FL: How many, next time?
PD: It’s tripled in size in terms of how many people we’re playing to, but I think we’re doing 14 gigs, and we’re going to Ireland as well, doing Dublin and Belfast. We’re going back to Manchester and London, we did like 800 people at the Scala but this new venue we’re doing, the Brixton Electric, is like 1600 people so the capacities have gone right up. So, there must be more demand for it. So we’re gonna do it, make the set a little bit longer, learn a few more songs…I was honest with them, I said we’re gonna start with three b-sides, but not because we’re really creative but because we haven’t got any other fucking songs. Which is sort of true and not true really. Paul McCartney did that with Wings. They only had seven songs when they started. They used to turn up at universities and play seven songs, and go “we haven’t got any more so we’ll just play ‘em again.” So you get a 14-song set. I just thought we’d do “Wide Open Space” 9 times and have a big gap between the encores. Everyone loves that one after a few beers.

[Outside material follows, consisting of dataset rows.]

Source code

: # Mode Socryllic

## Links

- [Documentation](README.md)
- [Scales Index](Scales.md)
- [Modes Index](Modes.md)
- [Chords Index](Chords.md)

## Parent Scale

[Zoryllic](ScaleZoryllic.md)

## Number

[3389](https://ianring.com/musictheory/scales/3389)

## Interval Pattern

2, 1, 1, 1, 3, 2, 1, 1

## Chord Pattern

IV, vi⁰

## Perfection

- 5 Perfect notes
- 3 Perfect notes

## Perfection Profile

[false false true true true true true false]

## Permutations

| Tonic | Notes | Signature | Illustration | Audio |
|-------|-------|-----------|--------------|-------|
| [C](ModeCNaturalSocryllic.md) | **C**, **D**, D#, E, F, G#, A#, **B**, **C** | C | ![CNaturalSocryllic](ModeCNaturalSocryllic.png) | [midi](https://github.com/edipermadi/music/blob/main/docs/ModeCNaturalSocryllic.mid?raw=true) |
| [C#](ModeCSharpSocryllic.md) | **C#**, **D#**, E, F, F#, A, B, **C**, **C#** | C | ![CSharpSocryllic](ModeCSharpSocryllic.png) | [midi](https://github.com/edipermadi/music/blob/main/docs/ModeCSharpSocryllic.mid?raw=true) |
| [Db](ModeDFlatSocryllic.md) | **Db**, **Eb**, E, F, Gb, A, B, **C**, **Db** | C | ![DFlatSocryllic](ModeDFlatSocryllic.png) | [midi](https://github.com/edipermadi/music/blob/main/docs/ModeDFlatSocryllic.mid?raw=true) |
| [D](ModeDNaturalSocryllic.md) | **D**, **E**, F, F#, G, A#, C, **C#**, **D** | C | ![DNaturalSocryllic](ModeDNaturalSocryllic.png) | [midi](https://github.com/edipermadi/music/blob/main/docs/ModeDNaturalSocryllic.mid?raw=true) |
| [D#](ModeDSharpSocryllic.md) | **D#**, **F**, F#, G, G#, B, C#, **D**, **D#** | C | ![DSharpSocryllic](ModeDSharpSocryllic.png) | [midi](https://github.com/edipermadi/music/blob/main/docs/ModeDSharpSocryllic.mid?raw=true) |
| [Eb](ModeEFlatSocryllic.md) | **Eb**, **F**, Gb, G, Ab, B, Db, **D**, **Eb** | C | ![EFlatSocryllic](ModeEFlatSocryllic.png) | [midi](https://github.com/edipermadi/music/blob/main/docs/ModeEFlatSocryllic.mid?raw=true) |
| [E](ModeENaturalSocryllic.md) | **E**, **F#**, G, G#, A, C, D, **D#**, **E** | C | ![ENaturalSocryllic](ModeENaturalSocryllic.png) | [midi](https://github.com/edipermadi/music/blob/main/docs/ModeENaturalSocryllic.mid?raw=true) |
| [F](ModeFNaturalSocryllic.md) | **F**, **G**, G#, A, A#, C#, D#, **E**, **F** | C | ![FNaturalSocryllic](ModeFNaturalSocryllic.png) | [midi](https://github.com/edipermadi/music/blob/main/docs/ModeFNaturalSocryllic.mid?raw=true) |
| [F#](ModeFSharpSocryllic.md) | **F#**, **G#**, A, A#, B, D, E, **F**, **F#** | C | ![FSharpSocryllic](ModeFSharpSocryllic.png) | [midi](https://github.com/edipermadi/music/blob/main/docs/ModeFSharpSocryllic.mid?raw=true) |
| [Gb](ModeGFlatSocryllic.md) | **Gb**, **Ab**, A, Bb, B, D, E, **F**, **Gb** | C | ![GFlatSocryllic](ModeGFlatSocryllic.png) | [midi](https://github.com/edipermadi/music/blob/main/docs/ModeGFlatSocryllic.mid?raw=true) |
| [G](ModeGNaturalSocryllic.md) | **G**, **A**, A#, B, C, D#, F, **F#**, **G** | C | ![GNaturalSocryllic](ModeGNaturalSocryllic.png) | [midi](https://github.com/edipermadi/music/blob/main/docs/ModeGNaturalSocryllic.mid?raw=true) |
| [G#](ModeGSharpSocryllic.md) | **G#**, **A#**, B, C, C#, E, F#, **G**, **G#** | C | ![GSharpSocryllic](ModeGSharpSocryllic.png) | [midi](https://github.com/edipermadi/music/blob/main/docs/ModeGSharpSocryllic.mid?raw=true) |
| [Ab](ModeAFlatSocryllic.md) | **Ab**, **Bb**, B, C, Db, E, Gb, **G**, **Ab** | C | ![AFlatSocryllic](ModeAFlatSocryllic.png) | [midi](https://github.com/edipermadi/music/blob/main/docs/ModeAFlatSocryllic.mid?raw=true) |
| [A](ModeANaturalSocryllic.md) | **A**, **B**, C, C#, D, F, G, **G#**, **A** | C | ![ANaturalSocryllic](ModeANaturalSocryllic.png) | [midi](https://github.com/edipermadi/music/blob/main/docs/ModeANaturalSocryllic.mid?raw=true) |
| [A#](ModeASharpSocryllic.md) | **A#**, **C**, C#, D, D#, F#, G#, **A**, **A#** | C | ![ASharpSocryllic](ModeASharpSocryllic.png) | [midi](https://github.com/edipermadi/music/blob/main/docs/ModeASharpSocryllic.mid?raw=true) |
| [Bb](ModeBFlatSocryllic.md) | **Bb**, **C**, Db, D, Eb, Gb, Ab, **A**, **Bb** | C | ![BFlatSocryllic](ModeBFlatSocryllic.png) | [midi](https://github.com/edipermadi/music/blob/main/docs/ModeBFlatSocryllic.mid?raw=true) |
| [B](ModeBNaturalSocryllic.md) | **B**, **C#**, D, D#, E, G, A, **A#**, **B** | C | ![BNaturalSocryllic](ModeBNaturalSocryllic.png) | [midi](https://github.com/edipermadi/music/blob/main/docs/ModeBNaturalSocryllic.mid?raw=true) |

FL: Related question, of interest to people in the Americas, when might Spooky Action (album/tour) come our way?
PD: Well, you know…I just don’t think anyone gives a shit about me in America. I honestly don’t. Like if we put a gig on in New York, how many people would turn up? By the end of this album, if we can’t get over to America as a band, realistically by the end of this band cycle or in the next few years, we probably could go over and do like New York, Boston, San Francisco, LA, probably…maybe Washington at a push. Maybe Philadelphia. You know, just the Anglophile towns. You could do a few. But that might not be financially feasible. So it might be just a case of just going and doing just a couple of acoustic shows, like a New York and an LA one. And I’m up for that. In my mind, when we finish touring, of course we’re doing this February-March tour and then we’ve got to do the festival season in the UK…we’re really looking in to see if we can do Hong Kong, Tokyo, maybe an Australian gig as well. There was loads of Japanese fans at the gigs, loads of Chinese people as well, which blew me away. Cuz when Mansun was going 20 years ago, it was unheard of for Chinese fans to travel over. But we went to Hong Kong a few times, so there’s people at the gigs from Beijing, Shanghai, you know, it was amazing. So I’m up for doing mainland China, but it’s whether it’s financially viable. We’ve got to see. We’ve got to see. We’ve just put a new single out, “Grey House” now, and it’s like will Radio 6 play it in the UK, will it get radio play, or will they just ignore us like usual? So if they just ignore us, then it’ll just be a case of I’ve just got to carry on playing to you know, my own audience, the audience we built up through Mansun, or people like yourself who discovered Mansun and would have an interest in it. So we’re gonna have to really work it and build it. But who knows? At the end, I might just head over and sit in a corner in Brooklyn and sing “Wide Open Space” 9 times.

FL: That’s a solid plan.
PD: That’s my plan at the moment for conquering America. And I’m just gonna keep singing it at them. I’m gonna get on the Greyhound and go into every town until they just give up and rerelease it.